GPU Acceleration
ArcFlow provides three distinct execution innovations for high-performance world model queries:
- ArcFlow Graph Kernel — executes graph algorithms as a single parallel pass across all nodes simultaneously, not as sequential edge traversals
- ArcFlow Adaptive Dispatch — routes every operation to the fastest available hardware at runtime, cost-model driven, zero configuration
- ArcFlow GPU Index — a pointer-free spatial index designed for direct GPU traversal without transformation
The developer writes one query. These three layers work together to pick the fastest path.
CALL algo.pageRank()ArcFlow Graph Kernel#
Most graph databases walk the graph one edge at a time: visit a node, follow an edge, visit the next. That is sequential, cache-hostile, and does not map to GPU hardware.
The ArcFlow Graph Kernel processes algorithms differently. The world model is held as a compact parallel structure — every algorithm executes as a single pass across all nodes simultaneously, not a recursive walk. PageRank, BFS, connected components, community detection, triangle counting — each runs as one parallel operation. This maps directly to GPU thread blocks and enables the speedups below.
The same kernel runs on CPU when no GPU is present.
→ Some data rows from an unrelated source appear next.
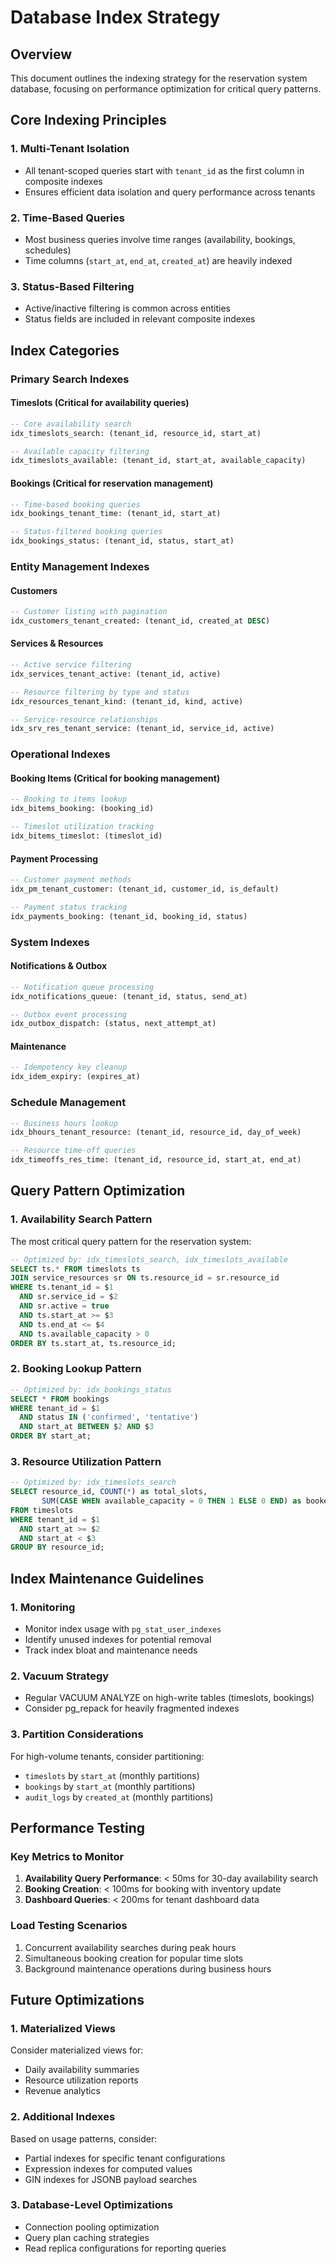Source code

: # Database Index Strategy

## Overview
This document outlines the indexing strategy for the reservation system database, focusing on performance optimization for critical query patterns.

## Core Indexing Principles

### 1. Multi-Tenant Isolation
- All tenant-scoped queries start with `tenant_id` as the first column in composite indexes
- Ensures efficient data isolation and query performance across tenants

### 2. Time-Based Queries
- Most business queries involve time ranges (availability, bookings, schedules)
- Time columns (`start_at`, `end_at`, `created_at`) are heavily indexed

### 3. Status-Based Filtering
- Active/inactive filtering is common across entities
- Status fields are included in relevant composite indexes

## Index Categories

### Primary Search Indexes

#### Timeslots (Critical for availability queries)
```sql
-- Core availability search
idx_timeslots_search: (tenant_id, resource_id, start_at)

-- Available capacity filtering
idx_timeslots_available: (tenant_id, start_at, available_capacity)
```

#### Bookings (Critical for reservation management)
```sql
-- Time-based booking queries
idx_bookings_tenant_time: (tenant_id, start_at)

-- Status-filtered booking queries
idx_bookings_status: (tenant_id, status, start_at)
```

### Entity Management Indexes

#### Customers
```sql
-- Customer listing with pagination
idx_customers_tenant_created: (tenant_id, created_at DESC)
```

#### Services & Resources
```sql
-- Active service filtering
idx_services_tenant_active: (tenant_id, active)

-- Resource filtering by type and status
idx_resources_tenant_kind: (tenant_id, kind, active)

-- Service-resource relationships
idx_srv_res_tenant_service: (tenant_id, service_id, active)
```

### Operational Indexes

#### Booking Items (Critical for booking management)
```sql
-- Booking to items lookup
idx_bitems_booking: (booking_id)

-- Timeslot utilization tracking
idx_bitems_timeslot: (timeslot_id)
```

#### Payment Processing
```sql
-- Customer payment methods
idx_pm_tenant_customer: (tenant_id, customer_id, is_default)

-- Payment status tracking
idx_payments_booking: (tenant_id, booking_id, status)
```

### System Indexes

#### Notifications & Outbox
```sql
-- Notification queue processing
idx_notifications_queue: (tenant_id, status, send_at)

-- Outbox event processing
idx_outbox_dispatch: (status, next_attempt_at)
```

#### Maintenance
```sql
-- Idempotency key cleanup
idx_idem_expiry: (expires_at)
```

### Schedule Management
```sql
-- Business hours lookup
idx_bhours_tenant_resource: (tenant_id, resource_id, day_of_week)

-- Resource time-off queries
idx_timeoffs_res_time: (tenant_id, resource_id, start_at, end_at)
```

## Query Pattern Optimization

### 1. Availability Search Pattern
The most critical query pattern for the reservation system:

```sql
-- Optimized by: idx_timeslots_search, idx_timeslots_available
SELECT ts.* FROM timeslots ts
JOIN service_resources sr ON ts.resource_id = sr.resource_id
WHERE ts.tenant_id = $1 
  AND sr.service_id = $2 
  AND sr.active = true
  AND ts.start_at >= $3 
  AND ts.end_at <= $4
  AND ts.available_capacity > 0
ORDER BY ts.start_at, ts.resource_id;
```

### 2. Booking Lookup Pattern
```sql
-- Optimized by: idx_bookings_status
SELECT * FROM bookings 
WHERE tenant_id = $1 
  AND status IN ('confirmed', 'tentative')
  AND start_at BETWEEN $2 AND $3
ORDER BY start_at;
```

### 3. Resource Utilization Pattern
```sql
-- Optimized by: idx_timeslots_search
SELECT resource_id, COUNT(*) as total_slots,
       SUM(CASE WHEN available_capacity = 0 THEN 1 ELSE 0 END) as booked_slots
FROM timeslots 
WHERE tenant_id = $1 
  AND start_at >= $2 
  AND start_at < $3
GROUP BY resource_id;
```

## Index Maintenance Guidelines

### 1. Monitoring
- Monitor index usage with `pg_stat_user_indexes`
- Identify unused indexes for potential removal
- Track index bloat and maintenance needs

### 2. Vacuum Strategy
- Regular VACUUM ANALYZE on high-write tables (timeslots, bookings)
- Consider pg_repack for heavily fragmented indexes

### 3. Partition Considerations
For high-volume tenants, consider partitioning:
- `timeslots` by `start_at` (monthly partitions)
- `bookings` by `start_at` (monthly partitions)
- `audit_logs` by `created_at` (monthly partitions)

## Performance Testing

### Key Metrics to Monitor
1. **Availability Query Performance**: < 50ms for 30-day availability search
2. **Booking Creation**: < 100ms for booking with inventory update
3. **Dashboard Queries**: < 200ms for tenant dashboard data

### Load Testing Scenarios
1. Concurrent availability searches during peak hours
2. Simultaneous booking creation for popular time slots
3. Background maintenance operations during business hours

## Future Optimizations

### 1. Materialized Views
Consider materialized views for:
- Daily availability summaries
- Resource utilization reports
- Revenue analytics

### 2. Additional Indexes
Based on usage patterns, consider:
- Partial indexes for specific tenant configurations
- Expression indexes for computed values
- GIN indexes for JSONB payload searches

### 3. Database-Level Optimizations
- Connection pooling optimization
- Query plan caching strategies
- Read replica configurations for reporting queries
The parallel structure is inherently more efficient than pointer-chasing traversal on any hardware.
ArcFlow Adaptive Dispatch#
ArcFlow Adaptive Dispatch measures available hardware at startup and routes each operation to the fastest available backend based on a live cost model:
- Small graphs (< 200 nodes) — CPU path (dispatch overhead exceeds GPU benefit at this scale)
- Apple Silicon (macOS / iOS) — Metal GPU. Unified memory means no CPU→GPU copy overhead — CPU and GPU read the same physical memory.
- NVIDIA GPU (Linux / Windows) — CUDA GPU. Dynamic driver loading — no compile-time GPU dependency, same binary runs everywhere.
- CPU fallback — ArcFlow's parallel CPU implementation when no GPU is present.
The cost model accounts for kernel launch overhead, memory bandwidth per device, and algorithm parallelism characteristics. There are no hardcoded thresholds — routing adapts to the actual hardware measured at runtime.
Zero configuration. The same GQL query runs identically on a laptop, a workstation, or a GPU cluster.
Measuring on your hardware#
Performance depends on host CPU/GPU/memory characteristics and graph shape. Rather than quote per-host numbers that decay, ArcFlow ships a benchmark harness so you can measure on the hardware you'll actually deploy on:
# From the ozinc/arcflow repo:
cargo bench --bench algo # CPU + GPU comparisons across algorithms
cargo run --bin metal_baseline # Apple Silicon Metal-specific baselineGPU speedup is most pronounced for algorithms with high parallelism (community detection, triangle counting). For simpler traversals the CPU path is already fast — GPU dispatch adds value when the graph is large and the algorithm is inherently parallel.
ArcFlow GPU Index#
Spatial queries require a different execution path from graph algorithms — a spatial index, not graph traversal. ArcFlow Adaptive Dispatch routes spatial queries across four lanes based on candidate count and GPU transfer cost:
| Lane | When | Typical use |
|---|---|---|
CpuLive | ≤ 500 candidates | LIVE queries, real-time tracking |
CpuBatch | > 500 candidates (CPU faster than transfer) | Analytics, replay |
GpuLocal | > 50K candidates, fits single GPU | High-density spatial |
GpuMulti | Exceeds single GPU memory | Stadium-scale entity tracking |
The ArcFlow GPU Index is the structure that makes GpuLocal and GpuMulti lanes possible. It is a pointer-free spatial index designed specifically for GPU traversal — transferring directly to GPU memory without transformation. Traditional pointer-based spatial indexes contain virtual memory addresses that are meaningless to GPU threads; the ArcFlow GPU Index eliminates this boundary entirely.
Multi-GPU Partitioning#
Spatial data is partitioned across GPU devices by a stable hash of node_id. Queries spanning partition boundaries fan out to all relevant GPUs and merge results. Devices connected via high-bandwidth GPU interconnects form peer islands — within an island, work-stealing happens without PCIe transfer cost.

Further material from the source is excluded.